= Gilfaethwy =

Character on Welsh mythology

In Welsh mythology, Gilfaethwy (/cy/) was a son of the goddess Dôn and brother of Gwydion and Arianrhod in the Fourth Branch of the Mabinogi.

His uncle Math fab Mathonwy, king of Gwynedd, must keep his feet in the lap of a young virgin at all times unless he is going to war. Gilfaethwy lusts after Math's current foot holder, Goewin, so to get her alone he and Gwydion steal pigs from Pryderi, king of Dyfed, sparking a conflict between the neighboring kingdoms. While his uncle is off fighting, Gilfaethwy sneaks back to Gwynedd and rapes Goewin. Math is furious when he discovers this, and punishes his nephews by transforming them into a series of paired animals using his great skill in magic, thus impressing vividly upon them the brutish (and brutal) nature of their transgressions.
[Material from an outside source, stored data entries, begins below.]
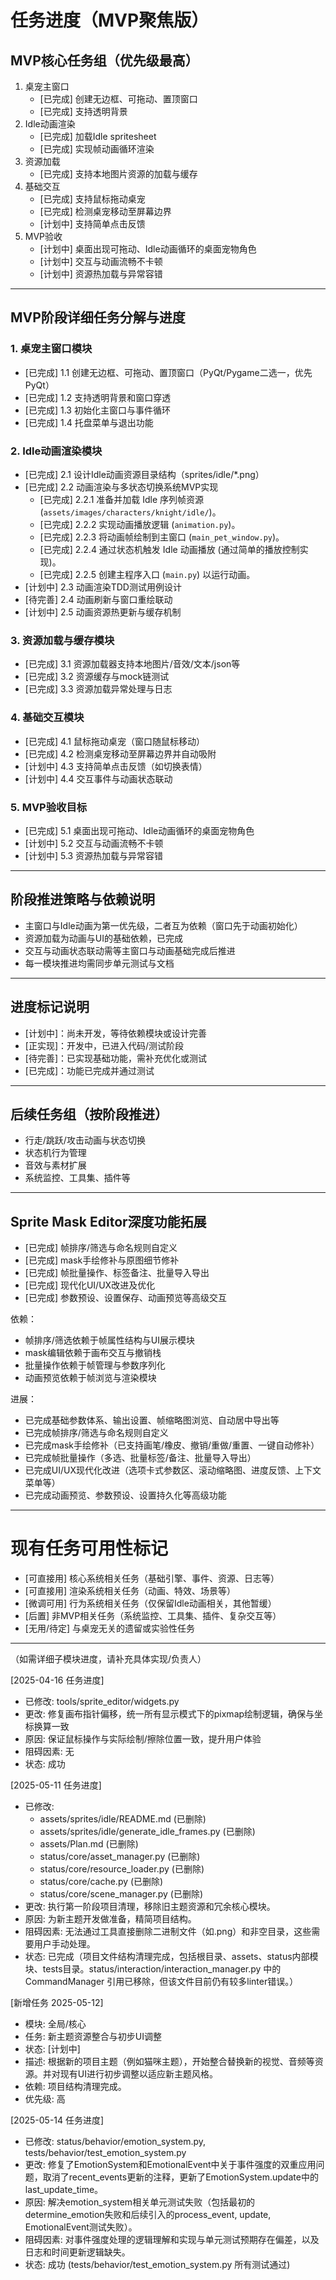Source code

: # 任务进度（MVP聚焦版）

## MVP核心任务组（优先级最高）
1. 桌宠主窗口
   - [已完成] 创建无边框、可拖动、置顶窗口
   - [已完成] 支持透明背景
2. Idle动画渲染
   - [已完成] 加载Idle spritesheet
   - [已完成] 实现帧动画循环渲染
3. 资源加载
   - [已完成] 支持本地图片资源的加载与缓存
4. 基础交互
   - [已完成] 支持鼠标拖动桌宠
   - [已完成] 检测桌宠移动至屏幕边界
   - [计划中] 支持简单点击反馈
5. MVP验收
   - [计划中] 桌面出现可拖动、Idle动画循环的桌面宠物角色
   - [计划中] 交互与动画流畅不卡顿
   - [计划中] 资源热加载与异常容错

---

## MVP阶段详细任务分解与进度

### 1. 桌宠主窗口模块
- [已完成] 1.1 创建无边框、可拖动、置顶窗口（PyQt/Pygame二选一，优先PyQt）
- [已完成] 1.2 支持透明背景和窗口穿透
- [已完成] 1.3 初始化主窗口与事件循环
- [已完成] 1.4 托盘菜单与退出功能

### 2. Idle动画渲染模块
- [已完成] 2.1 设计Idle动画资源目录结构（sprites/idle/*.png）
- [已完成] 2.2 动画渲染与多状态切换系统MVP实现
    - [已完成] 2.2.1 准备并加载 Idle 序列帧资源 (`assets/images/characters/knight/idle/`)。
    - [已完成] 2.2.2 实现动画播放逻辑 (`animation.py`)。
    - [已完成] 2.2.3 将动画帧绘制到主窗口 (`main_pet_window.py`)。
    - [已完成] 2.2.4 通过状态机触发 Idle 动画播放 (通过简单的播放控制实现)。
    - [已完成] 2.2.5 创建主程序入口 (`main.py`) 以运行动画。
- [计划中] 2.3 动画渲染TDD测试用例设计
- [待完善] 2.4 动画刷新与窗口重绘联动
- [计划中] 2.5 动画资源热更新与缓存机制

### 3. 资源加载与缓存模块
- [已完成] 3.1 资源加载器支持本地图片/音效/文本/json等
- [已完成] 3.2 资源缓存与mock链测试
- [已完成] 3.3 资源加载异常处理与日志

### 4. 基础交互模块
- [已完成] 4.1 鼠标拖动桌宠（窗口随鼠标移动）
- [已完成] 4.2 检测桌宠移动至屏幕边界并自动吸附
- [计划中] 4.3 支持简单点击反馈（如切换表情）
- [计划中] 4.4 交互事件与动画状态联动

### 5. MVP验收目标
- [已完成] 5.1 桌面出现可拖动、Idle动画循环的桌面宠物角色
- [计划中] 5.2 交互与动画流畅不卡顿
- [计划中] 5.3 资源热加载与异常容错

---

## 阶段推进策略与依赖说明
- 主窗口与Idle动画为第一优先级，二者互为依赖（窗口先于动画初始化）
- 资源加载为动画与UI的基础依赖，已完成
- 交互与动画状态联动需等主窗口与动画基础完成后推进
- 每一模块推进均需同步单元测试与文档

---

## 进度标记说明
- [计划中]：尚未开发，等待依赖模块或设计完善
- [正实现]：开发中，已进入代码/测试阶段
- [待完善]：已实现基础功能，需补充优化或测试
- [已完成]：功能已完成并通过测试

---

## 后续任务组（按阶段推进）
- 行走/跳跃/攻击动画与状态切换
- 状态机行为管理
- 音效与素材扩展
- 系统监控、工具集、插件等

---

## Sprite Mask Editor深度功能拓展
- [已完成] 帧排序/筛选与命名规则自定义
- [已完成] mask手绘修补与原图细节修补
- [已完成] 帧批量操作、标签备注、批量导入导出
- [已完成] 现代化UI/UX改进及优化
- [已完成] 参数预设、设置保存、动画预览等高级交互

依赖：
- 帧排序/筛选依赖于帧属性结构与UI展示模块
- mask编辑依赖于画布交互与撤销栈
- 批量操作依赖于帧管理与参数序列化
- 动画预览依赖于帧浏览与渲染模块

进展：
- 已完成基础参数体系、输出设置、帧缩略图浏览、自动居中导出等
- 已完成帧排序/筛选与命名规则自定义
- 已完成mask手绘修补（已支持画笔/橡皮、撤销/重做/重置、一键自动修补）
- 已完成帧批量操作（多选、批量标签/备注、批量导入导出）
- 已完成UI/UX现代化改进（选项卡式参数区、滚动缩略图、进度反馈、上下文菜单等）
- 已完成动画预览、参数预设、设置持久化等高级功能

---

# 现有任务可用性标记

- [可直接用] 核心系统相关任务（基础引擎、事件、资源、日志等）
- [可直接用] 渲染系统相关任务（动画、特效、场景等）
- [微调可用] 行为系统相关任务（仅保留Idle动画相关，其他暂缓）
- [后置] 非MVP相关任务（系统监控、工具集、插件、复杂交互等）
- [无用/待定] 与桌宠无关的遗留或实验性任务

---

（如需详细子模块进度，请补充具体实现/负责人）

[2025-04-16 任务进度]
- 已修改: tools/sprite_editor/widgets.py
- 更改: 修复画布指针偏移，统一所有显示模式下的pixmap绘制逻辑，确保与坐标换算一致
- 原因: 保证鼠标操作与实际绘制/擦除位置一致，提升用户体验
- 阻碍因素: 无
- 状态: 成功

[2025-05-11 任务进度]
- 已修改: 
  - assets/sprites/idle/README.md (已删除)
  - assets/sprites/idle/generate_idle_frames.py (已删除)
  - assets/Plan.md (已删除)
  - status/core/asset_manager.py (已删除)
  - status/core/resource_loader.py (已删除)
  - status/core/cache.py (已删除)
  - status/core/scene_manager.py (已删除)
- 更改: 执行第一阶段项目清理，移除旧主题资源和冗余核心模块。
- 原因: 为新主题开发做准备，精简项目结构。
- 阻碍因素: 无法通过工具直接删除二进制文件（如.png）和非空目录，这些需要用户手动处理。
- 状态: 已完成（项目文件结构清理完成，包括根目录、assets、status内部模块、tests目录。status/interaction/interaction_manager.py 中的 CommandManager 引用已移除，但该文件目前仍有较多linter错误。）

[新增任务 2025-05-12]
- 模块: 全局/核心
- 任务: 新主题资源整合与初步UI调整
- 状态: [计划中]
- 描述: 根据新的项目主题（例如猫咪主题），开始整合替换新的视觉、音频等资源。并对现有UI进行初步调整以适应新主题风格。
- 依赖: 项目结构清理完成。
- 优先级: 高

[2025-05-14 任务进度]
- 已修改: status/behavior/emotion_system.py, tests/behavior/test_emotion_system.py
- 更改: 修复了EmotionSystem和EmotionalEvent中关于事件强度的双重应用问题，取消了recent_events更新的注释，更新了EmotionSystem.update中的last_update_time。
- 原因: 解决emotion_system相关单元测试失败（包括最初的determine_emotion失败和后续引入的process_event, update, EmotionalEvent测试失败）。
- 阻碍因素: 对事件强度处理的逻辑理解和实现与单元测试预期存在偏差，以及日志和时间更新逻辑缺失。
- 状态: 成功 (tests/behavior/test_emotion_system.py 所有测试通过)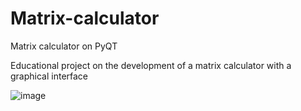 # Matrix-calculator
Matrix calculator on PyQT

Educational project on the development of a matrix calculator with a graphical interface

![image](https://user-images.githubusercontent.com/97898266/187897665-a4f9cb33-977d-4977-a2ad-425ebf3deac8.png)
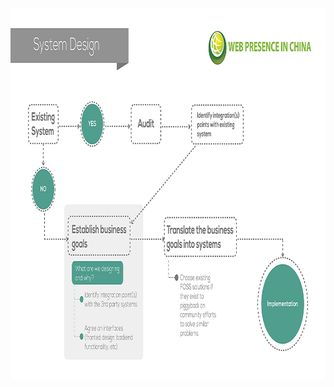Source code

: <a class="imgpopup" href="system%20design.jpg"><img src="system%20design.jpg" width="940" height="594"></a>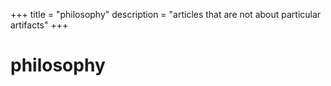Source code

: +++
title = "philosophy"
description = "articles that are not about particular artifacts"
+++

# philosophy

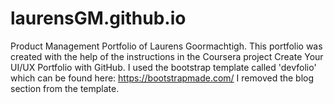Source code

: # laurensGM.github.io
Product Management Portfolio of Laurens Goormachtigh.
This portfolio was created with the help of the instructions in the Coursera project Create Your UI/UX Portfolio with GitHub.
I used the bootstrap template called 'devfolio' which can be found here: https://bootstrapmade.com/
I removed the blog section from the template.
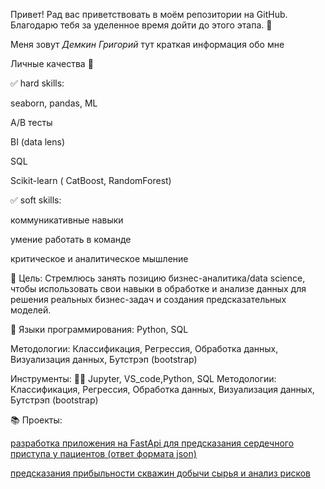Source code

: Привет! Рад вас приветствовать в моём репозитории на GitHub. Благодарю тебя за уделенное время дойти до этого этапа. 👋


Меня зовут *Демкин Григорий* тут краткая информация обо мне


Личные качества 🤗

:white_check_mark: hard skills:

seaborn, pandas, ML

A/B тесты

BI (data lens)

SQL

Scikit-learn ( CatBoost, RandomForest)

:white_check_mark: soft skills:

коммуникативные навыки

умение работать в команде

критическое и аналитическое мышление

🎯 Цель:  Стремлюсь занять позицию бизнес-аналитика/data science, чтобы использовать свои навыки в обработке и анализе данных для решения реальных бизнес-задач и создания предсказательных моделей.

:snake: Языки программирования: Python, SQL

Методологии: Классификация, Регрессия, Обработка данных, Визуализация данных, Бутстрэп (bootstrap)

Инструменты: 👨‍💻 Jupyter, VS_code,Python, SQL Методологии: Классификация, Регрессия, Обработка данных, Визуализация данных, Бутстрэп (bootstrap)

📚	Проекты:

[разработка приложения на FastApi для предсказания сердечного приступа у пациентов (ответ формата json)](https://github.com/demkingm/pet-projects/tree/master/Desktop/master)

[предсказания прибыльности скважин добычи сырья и анализ рисков](https://github.com/demkingm/pet-projects/tree/master/regression_model)


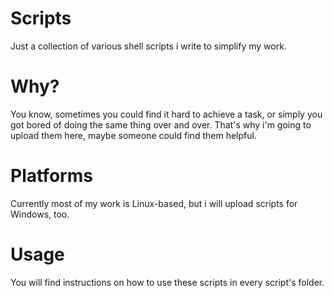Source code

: # Scripts
Just a collection of various shell scripts i write to simplify my work.

# Why?

You know, sometimes you could find it hard to achieve a task, or simply you got bored of doing the same thing over and over.
That's why i'm going to upload them here, maybe someone could find them helpful.

# Platforms

Currently most of my work is Linux-based, but i will upload scripts for Windows, too.

# Usage

You will find instructions on how to use these scripts in every script's folder.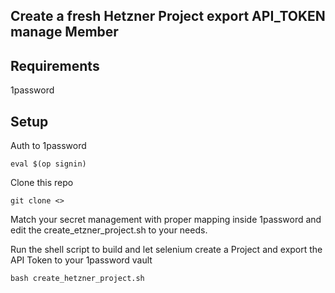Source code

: ## Create a fresh Hetzner Project export API_TOKEN manage Member

## Requirements

1password

## Setup

Auth to 1password

    eval $(op signin)

Clone this repo

    git clone <>

Match your secret management with proper mapping inside 1password and edit the create_etzner_project.sh to your needs.

Run the shell script to build and let selenium create a Project and export the API Token to your 1password vault

    bash create_hetzner_project.sh
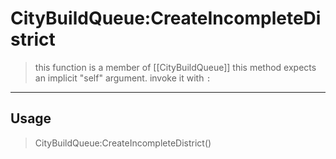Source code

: # CityBuildQueue:CreateIncompleteDistrict
> this function is a member of [[CityBuildQueue]]
> this method expects an implicit "self" argument. invoke it with `:`
-----
## Usage
> CityBuildQueue:CreateIncompleteDistrict()
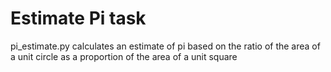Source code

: # Estimate Pi task

pi_estimate.py calculates an estimate of pi based on the ratio of the area of a unit circle as a proportion of the area of a unit square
For a year Gilfaethwy becomes a hind deer and Gwydion a stag; they mate and produce an offspring, Hyddwn, which is delivered to Math. Next Math makes Gilfaethwy a boar and Gwydion a sow, and together they birth Hychddwn; when they return a year later with the sons, he makes them wolves, and finally they give birth to Bleiddwn. After the third year he relieves them of their punishment and makes them human again.

Gilfaethwy is a minor character in Welsh legend, and may have been used in the Fourth Branch simply to advance the story of his more illustrious brother Gwydion.

==In Arthurian romance==
Like many another character in the Mabinogion, Gilfaethwy has given rise to a character or characters in Arthurian romance - in this instance Sir Griflet, who first appears as Girflet ( or Giflet ) fils Do in the romance Erec et Enide by the twelfth century Champénois master Chrétien de Troyes and appears later as the eponymous hero of the romance Jaufre, the only surviving romance written in the Occitan language.

Loomis wrote that Dôn, goddess mother of Gilfaethwy, had been misconstrued to be a male character by at least as early as the time of composition of Chretien's Erec et Enide : The Arthurian Do or Don, father of Giflet and Lore, has undergone a strange metamorphosis, from an ancient Brythonic goddess into the castellan of Carlisle and the chief forester of Uterpandragon.

The Lore in the above-quoted passage concerning Don is an abbreviated form of Florée, the Flower Bride, an Arthurian cognate of the Irish Blathnat and Welsh Blodeuwedd.